Je vous salis ma rue
Plus vite que les lapins dans le bush australien, en quelques petites années le nombre d’usagers de la bicyclette a proliféré dans nos cités - quoi qu’il y ait à redire pour nos campagnes. Aujourd’hui, les cyclistes se frôlent et se croisent sur les pistes cyclables trop étroites. Leur fréquentation est telle que ralentissements, bouchons et télescopages sont désormais monnaie courante. Dans peu de temps, il faudra les élargir. Puis, dans un peu plus de temps encore - donc dans pas si longtemps - précipiter les bagnoles dans casses et fossés, pédaler et folâtrer librement au milieu des chaussées asphaltées autrefois réservées à ces nuées de cossards.

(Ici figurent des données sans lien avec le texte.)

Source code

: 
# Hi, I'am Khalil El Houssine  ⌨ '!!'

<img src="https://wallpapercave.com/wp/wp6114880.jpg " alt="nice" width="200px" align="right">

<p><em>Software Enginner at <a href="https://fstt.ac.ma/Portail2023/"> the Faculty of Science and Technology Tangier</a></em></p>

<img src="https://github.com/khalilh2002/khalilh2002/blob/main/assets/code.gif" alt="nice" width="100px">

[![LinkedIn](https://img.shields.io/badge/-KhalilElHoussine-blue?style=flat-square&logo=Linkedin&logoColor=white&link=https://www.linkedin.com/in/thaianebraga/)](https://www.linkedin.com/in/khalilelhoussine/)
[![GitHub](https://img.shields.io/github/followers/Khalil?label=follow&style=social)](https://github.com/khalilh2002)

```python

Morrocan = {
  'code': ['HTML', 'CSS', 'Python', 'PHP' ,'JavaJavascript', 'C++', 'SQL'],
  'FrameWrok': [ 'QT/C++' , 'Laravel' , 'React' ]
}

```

Ceci dit camarade, crois-tu que la vélorution est gagnée pour autant, comme le déclarent certains Jean-Foutre ? Sommes- nous parvenus à l’Eden vélocipédique ? Je me lève et m’égosille d’un « Fichtre, non ! ». Tant qu’il y aura des raisons de s’insurger - et de se réjouir - la lutte continuera. La bagnole règne toujours en marâtre infâme à la périphérie, à la cambrousse, dans nos têtes, dans les jouets des mômes. Les pneus sont toujours fabriqués trop loin, dans des conditions étranges et sans doute peu glorieuses, les mécanos vélos ne sont toujours pas payés comme des toubibs plasticiens monégasques, la mécanique du cycle n’est toujours pas au programme des écoles.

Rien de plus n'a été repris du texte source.